Edenwald Houses, on E. 229th Street, will enjoy youth programs for the first time in years. Home to 5,450 residents, Edenwald is the Bronx’s largest public housing complex.
“I’m elated that someone is finally paying attention to the Edenwald,” said residents’ council president Walter McNeill. “We’ve had a lot of violence this year. Our younger kids need structure and a safe haven.”
Eastchester Gardens, a smaller development on Burke Avenue, will receive a programming boost. The New York City Housing Authority has operated a successful youth center at Eastchester Gardens for some time.
MMCC will expand service to Edenwald and Eastchester Gardens under the auspices of the city’s Department of Youth and Community Development. On January 13, NYC announced that DYCD would receive $12.25 million in City Council funds for youth programming at public housing community centers.
In February, DYCD non-profit partners will take responsibility for 25 community centers formerly serviced by NYCHA, including Edenwald and Eastchester Gardens. DYCD will eventually release a Request for Proposals.
MMCC executive director Donald Bluestone said his organization would be applying to service Edenwald and Eastchester Gardens long-term.
According to NYCHA chairman Ricardo Morales, the appropriation will allow NYCHA to focus on its core mission – public housing.
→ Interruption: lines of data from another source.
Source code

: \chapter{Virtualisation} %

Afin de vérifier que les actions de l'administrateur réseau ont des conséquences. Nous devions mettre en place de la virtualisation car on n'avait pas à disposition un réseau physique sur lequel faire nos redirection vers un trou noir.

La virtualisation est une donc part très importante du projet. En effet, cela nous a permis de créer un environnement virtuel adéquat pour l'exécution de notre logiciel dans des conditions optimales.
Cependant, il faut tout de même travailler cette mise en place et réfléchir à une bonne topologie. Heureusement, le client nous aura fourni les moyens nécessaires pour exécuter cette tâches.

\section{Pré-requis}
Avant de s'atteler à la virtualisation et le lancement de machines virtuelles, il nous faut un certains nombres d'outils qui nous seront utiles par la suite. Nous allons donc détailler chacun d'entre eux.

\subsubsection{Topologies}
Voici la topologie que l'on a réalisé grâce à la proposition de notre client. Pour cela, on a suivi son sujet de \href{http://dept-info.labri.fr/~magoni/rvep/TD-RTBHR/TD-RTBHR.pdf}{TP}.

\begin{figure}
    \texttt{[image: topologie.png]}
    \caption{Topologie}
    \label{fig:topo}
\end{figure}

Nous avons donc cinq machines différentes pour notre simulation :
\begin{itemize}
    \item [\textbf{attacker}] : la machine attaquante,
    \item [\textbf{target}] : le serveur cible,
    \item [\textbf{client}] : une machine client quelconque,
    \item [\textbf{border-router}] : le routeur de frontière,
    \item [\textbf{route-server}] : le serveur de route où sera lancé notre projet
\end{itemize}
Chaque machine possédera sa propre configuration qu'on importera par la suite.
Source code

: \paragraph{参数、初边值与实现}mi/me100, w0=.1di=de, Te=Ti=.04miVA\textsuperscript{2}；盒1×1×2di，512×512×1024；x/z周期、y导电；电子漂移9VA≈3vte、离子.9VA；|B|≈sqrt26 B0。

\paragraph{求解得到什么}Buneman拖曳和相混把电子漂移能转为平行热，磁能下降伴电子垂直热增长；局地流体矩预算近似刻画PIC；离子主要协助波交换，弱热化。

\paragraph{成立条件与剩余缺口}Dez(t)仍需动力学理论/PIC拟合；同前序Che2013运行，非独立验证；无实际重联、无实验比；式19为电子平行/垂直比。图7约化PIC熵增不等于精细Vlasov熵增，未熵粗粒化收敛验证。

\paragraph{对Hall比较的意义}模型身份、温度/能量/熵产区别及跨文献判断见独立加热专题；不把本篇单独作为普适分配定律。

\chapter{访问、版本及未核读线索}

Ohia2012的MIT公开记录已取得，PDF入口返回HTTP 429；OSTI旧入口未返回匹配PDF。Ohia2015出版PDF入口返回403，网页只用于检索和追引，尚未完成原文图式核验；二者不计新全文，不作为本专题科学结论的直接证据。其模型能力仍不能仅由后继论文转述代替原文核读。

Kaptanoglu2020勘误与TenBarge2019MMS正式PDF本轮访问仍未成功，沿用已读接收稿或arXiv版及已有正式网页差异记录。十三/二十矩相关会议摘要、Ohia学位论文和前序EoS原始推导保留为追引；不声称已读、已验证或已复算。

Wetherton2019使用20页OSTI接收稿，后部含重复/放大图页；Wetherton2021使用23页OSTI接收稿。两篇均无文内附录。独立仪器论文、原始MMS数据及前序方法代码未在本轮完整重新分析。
Morales’ agency is struggling to close a $200 million deficit.
Deputy Mayor Dennis Walcott praised the plan.
“Community centers are a hub for NYCHA residences,” Walcott said. “This important continuity of service assures that young NYCHA residents and their families will have access to programs and resources that help them to be successful.”
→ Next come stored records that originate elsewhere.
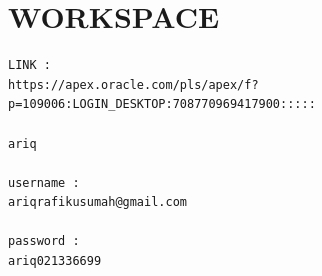 \documentclass[12pt, a4paper]{report}
\begin{document}
\chapter{WORKSPACE}
\begin{verbatim}
LINK :
https://apex.oracle.com/pls/apex/f?p=109006:LOGIN_DESKTOP:708770969417900:::::

ariq

username :
ariqrafikusumah@gmail.com

password :
ariq021336699
\end{verbatim}
\end{document}
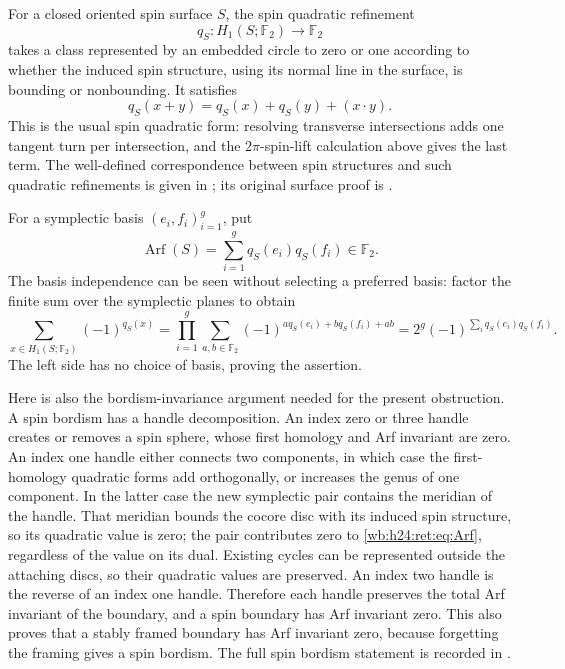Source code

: For a closed oriented spin surface \(S\), the spin quadratic
refinement
\[
 q_S:H_1(S;\mathbb F_2)\longrightarrow\mathbb F_2
\]
takes a class represented by an embedded circle to zero or one
according to whether the induced spin structure, using its normal
line in the surface, is bounding or nonbounding.  It satisfies
\begin{equation}
 q_S(x+y)=q_S(x)+q_S(y)+(x\mathbin{\cdot}y).
 \label{wb:h24:ret:eq:quadratic}
\end{equation}
This is the usual spin quadratic form: resolving transverse
intersections adds one tangent turn per intersection, and the
\(2\pi\)-spin-lift calculation above gives the last term.  The
well-defined correspondence between spin structures and such
quadratic refinements is given in
\cite[Theorem 3.2 and Remark 3.3]{DebrayGunningham2018Root}; its original
surface proof is \cite{Johnson1980Root}.

For a symplectic basis \((e_i,f_i)_{i=1}^g\), put
\begin{equation}
 \operatorname{Arf}(S)=\sum_{i=1}^gq_S(e_i)q_S(f_i)\in\mathbb F_2.
 \label{wb:h24:ret:eq:Arf}
\end{equation}
The basis independence can be seen without selecting a preferred
basis: factor the finite sum over the symplectic planes to obtain
\[
 \sum_{x\in H_1(S;\mathbb F_2)}(-1)^{q_S(x)}
   =\prod_{i=1}^g
     \sum_{a,b\in\mathbb F_2}(-1)^{a q_S(e_i)+b q_S(f_i)+ab}
   =2^g(-1)^{\sum_i q_S(e_i)q_S(f_i)}.
\]
The left side has no choice of basis, proving the assertion.

Here is also the bordism-invariance argument needed for the present
obstruction.  A spin bordism has a handle decomposition.  An index
zero or three handle creates or removes a spin sphere, whose first
homology and Arf invariant are zero.  An index one handle either
connects two components, in which case the first-homology quadratic
forms add orthogonally, or increases the genus of one component.
In the latter case the new symplectic pair contains the meridian
of the handle.  That meridian bounds the cocore disc with its
induced spin structure, so its quadratic value is zero; the pair
contributes zero to \eqref{wb:h24:ret:eq:Arf}, regardless of the value on its
dual.  Existing cycles can be represented outside the attaching
discs, so their quadratic values are preserved.  An index two
handle is the reverse of an index one handle.  Therefore each
handle preserves the total Arf invariant of the boundary, and a
spin boundary has Arf invariant zero.  This also proves that a
stably framed boundary has Arf invariant zero, because forgetting
the framing gives a spin bordism.  The full spin bordism statement
is recorded in \cite[Theorem 3.6]{DebrayGunningham2018Root}.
Eastchester Gardens president Keith Ramsey is less than thrilled, however. Ramsey thought the City Council might fund Eastchester Gardens directly, rather than involve DYCD.
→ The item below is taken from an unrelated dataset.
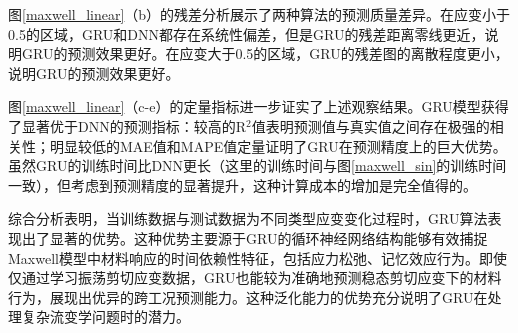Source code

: 图\ref{maxwell_linear}（b）的残差分析展示了两种算法的预测质量差异。在应变小于0.5的区域，GRU和DNN都存在系统性偏差，但是GRU的残差距离零线更近，说明GRU的预测效果更好。在应变大于0.5的区域，GRU的残差图的离散程度更小，说明GRU的预测效果更好。

图\ref{maxwell_linear}（c-e）的定量指标进一步证实了上述观察结果。GRU模型获得了显著优于DNN的预测指标：较高的R$^2$值表明预测值与真实值之间存在极强的相关性；明显较低的MAE值和MAPE值定量证明了GRU在预测精度上的巨大优势。虽然GRU的训练时间比DNN更长（这里的训练时间与图\ref{maxwell_sin}的训练时间一致），但考虑到预测精度的显著提升，这种计算成本的增加是完全值得的。

综合分析表明，当训练数据与测试数据为不同类型应变变化过程时，GRU算法表现出了显著的优势。这种优势主要源于GRU的循环神经网络结构能够有效捕捉Maxwell模型中材料响应的时间依赖性特征，包括应力松弛、记忆效应行为。即使仅通过学习振荡剪切应变数据，GRU也能较为准确地预测稳态剪切应变下的材料行为，展现出优异的跨工况预测能力。这种泛化能力的优势充分说明了GRU在处理复杂流变学问题时的潜力。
“MMCC has more money than we do,” Ramsey said. “But we have talented individuals here, talented volunteers. We don’t need MMCC.”
Ramsey didn’t hear about the DYCD deal until it was done.
“What if I set up a tent in your backyard, brought my family over, brought my pets over and then knocked on your door?” he questioned. “You wouldn’t like that, would you?”
Community Board 11’s Joe Thompson called on Ramsey to wait and see.
“Eastchester Gardens has a beautiful community center,” Thompson said. “I’m all in favor of getting the best use out of the facility. I just hope MMCC doesn’t leave anyone out of the picture.”
Community Board 12 district manager Carmen Rosa was similarly disposed.
“I have nothing against Mosholu Montefiore,” Rosa said. “But I think a large organization like MMCC needs to include the community in its planning.”
Bluestone met with Edenwald residents recently, McNeill said. Since NYCHA took over Edenwald’s center two years ago, it’s hosted virtually no youth programming.
MMCC will operate after-school and teen evening programs at Edenwald and Eastchester Gardens Monday through Friday, with activities on Saturdays as well.
At Edenwald, art will be a focus. At Eastchester Gardens, MMCC will push sports. Both centers will add MMCC “Boys 2 Men” and “Girl Talk” groups. MMCC will serve at least 143 kids at Edenwald, 168 at Eastchester Gardens.
“I’m excited about this opportunity to expand our services,” Bluestone said.
Ramsey said he would work with MMCC, as did McNeill. Of the 25 community centers to receive DYCD funding and the 11 NYCHA centers to stay open through June, three Bronx sites were previously scheduled for closure.
One of those, Fort Independence, will stay open thanks to a Boys & Girls Club grant awarded to MMCC.